### What to work on
Please show every line from the entries that carries the word "ITransientGuidService".

### Listed entries
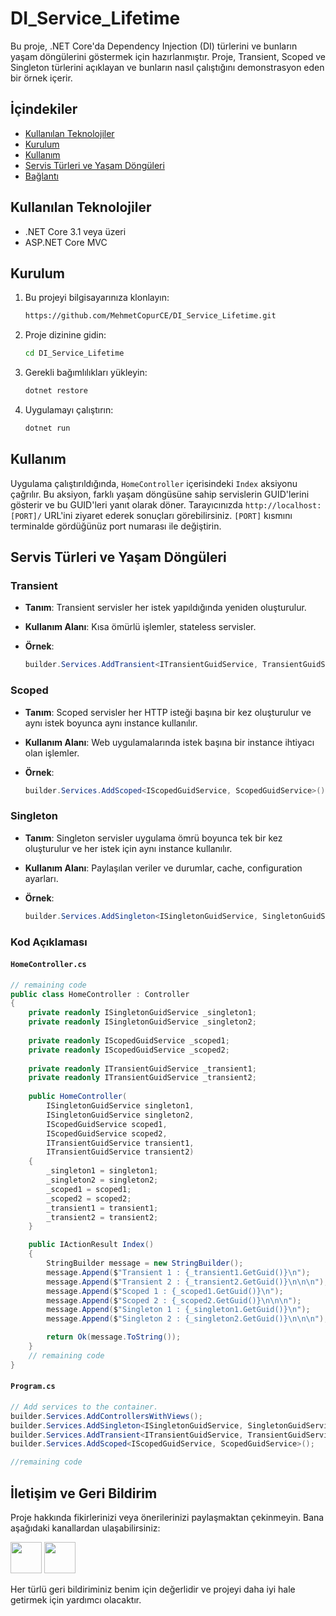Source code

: # DI_Service_Lifetime

Bu proje, .NET Core'da Dependency Injection (DI) türlerini ve bunların yaşam döngülerini göstermek için hazırlanmıştır. Proje, Transient, Scoped ve Singleton türlerini açıklayan ve bunların nasıl çalıştığını demonstrasyon eden bir örnek içerir.

## İçindekiler

- [Kullanılan Teknolojiler](#kullanılan-teknolojiler)
- [Kurulum](#kurulum)
- [Kullanım](#kullanım)
- [Servis Türleri ve Yaşam Döngüleri](#servis-türleri-ve-yaşam-döngüleri)
- [Bağlantı](#bağlantı)

## Kullanılan Teknolojiler

- .NET Core 3.1 veya üzeri
- ASP.NET Core MVC

## Kurulum

1. Bu projeyi bilgisayarınıza klonlayın:

    ```bash
    https://github.com/MehmetCopurCE/DI_Service_Lifetime.git
    ```

2. Proje dizinine gidin:

    ```bash
    cd DI_Service_Lifetime
    ```

3. Gerekli bağımlılıkları yükleyin:

    ```bash
    dotnet restore
    ```

4. Uygulamayı çalıştırın:

    ```bash
    dotnet run
    ```

## Kullanım

Uygulama çalıştırıldığında, `HomeController` içerisindeki `Index` aksiyonu çağrılır. Bu aksiyon, farklı yaşam döngüsüne sahip servislerin GUID'lerini gösterir ve bu GUID'leri yanıt olarak döner. Tarayıcınızda `http://localhost:[PORT]/` URL'ini ziyaret ederek sonuçları görebilirsiniz. `[PORT]` kısmını terminalde gördüğünüz port numarası ile değiştirin.


## Servis Türleri ve Yaşam Döngüleri

### Transient

- **Tanım**: Transient servisler her istek yapıldığında yeniden oluşturulur.
- **Kullanım Alanı**: Kısa ömürlü işlemler, stateless servisler.
- **Örnek**:

    ```csharp
    builder.Services.AddTransient<ITransientGuidService, TransientGuidService>();
    ```

### Scoped

- **Tanım**: Scoped servisler her HTTP isteği başına bir kez oluşturulur ve aynı istek boyunca aynı instance kullanılır.
- **Kullanım Alanı**: Web uygulamalarında istek başına bir instance ihtiyacı olan işlemler.
- **Örnek**:

    ```csharp
    builder.Services.AddScoped<IScopedGuidService, ScopedGuidService>();
    ```

### Singleton

- **Tanım**: Singleton servisler uygulama ömrü boyunca tek bir kez oluşturulur ve her istek için aynı instance kullanılır.
- **Kullanım Alanı**: Paylaşılan veriler ve durumlar, cache, configuration ayarları.
- **Örnek**:

    ```csharp
    builder.Services.AddSingleton<ISingletonGuidService, SingletonGuidService>();
    ```

### Kod Açıklaması

#### `HomeController.cs`

```csharp
// remaining code
public class HomeController : Controller
{
    private readonly ISingletonGuidService _singleton1;
    private readonly ISingletonGuidService _singleton2;
    
    private readonly IScopedGuidService _scoped1;
    private readonly IScopedGuidService _scoped2;
    
    private readonly ITransientGuidService _transient1;
    private readonly ITransientGuidService _transient2;
    
    public HomeController(
        ISingletonGuidService singleton1, 
        ISingletonGuidService singleton2,
        IScopedGuidService scoped1,
        IScopedGuidService scoped2,
        ITransientGuidService transient1,
        ITransientGuidService transient2)
    {
        _singleton1 = singleton1;
        _singleton2 = singleton2;
        _scoped1 = scoped1;
        _scoped2 = scoped2;
        _transient1 = transient1;
        _transient2 = transient2;
    }

    public IActionResult Index()
    {
        StringBuilder message = new StringBuilder();
        message.Append($"Transient 1 : {_transient1.GetGuid()}\n");
        message.Append($"Transient 2 : {_transient2.GetGuid()}\n\n\n");
        message.Append($"Scoped 1 : {_scoped1.GetGuid()}\n");
        message.Append($"Scoped 2 : {_scoped2.GetGuid()}\n\n\n");
        message.Append($"Singleton 1 : {_singleton1.GetGuid()}\n");
        message.Append($"Singleton 2 : {_singleton2.GetGuid()}\n\n\n");

        return Ok(message.ToString());
    }
    // remaining code
}
```
#### `Program.cs`
```csharp
// Add services to the container.
builder.Services.AddControllersWithViews();
builder.Services.AddSingleton<ISingletonGuidService, SingletonGuidService>();
builder.Services.AddTransient<ITransientGuidService, TransientGuidService>();
builder.Services.AddScoped<IScopedGuidService, ScopedGuidService>();

//remaining code
```
## İletişim ve Geri Bildirim

Proje hakkında fikirlerinizi veya önerilerinizi paylaşmaktan çekinmeyin. Bana aşağıdaki kanallardan ulaşabilirsiniz:

[<img src="assets/images/LinkedIn_logo.png" width="50">](https://www.linkedin.com/in/m-copur/) <a href="mailto:mhmtcpr120@gmail.com?"><img src="https://img.shields.io/badge/gmail-%23DD0031.svg?&style=for-the-badge&logo=gmail&logoColor=white" height = "50"/></a>


Her türlü geri bildiriminiz benim için değerlidir ve projeyi daha iyi hale getirmek için yardımcı olacaktır.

### Response
    builder.Services.AddTransient<ITransientGuidService, TransientGuidService>();
    private readonly ITransientGuidService _transient1;
    private readonly ITransientGuidService _transient2;
        ITransientGuidService transient1,
        ITransientGuidService transient2)
builder.Services.AddTransient<ITransientGuidService, TransientGuidService>();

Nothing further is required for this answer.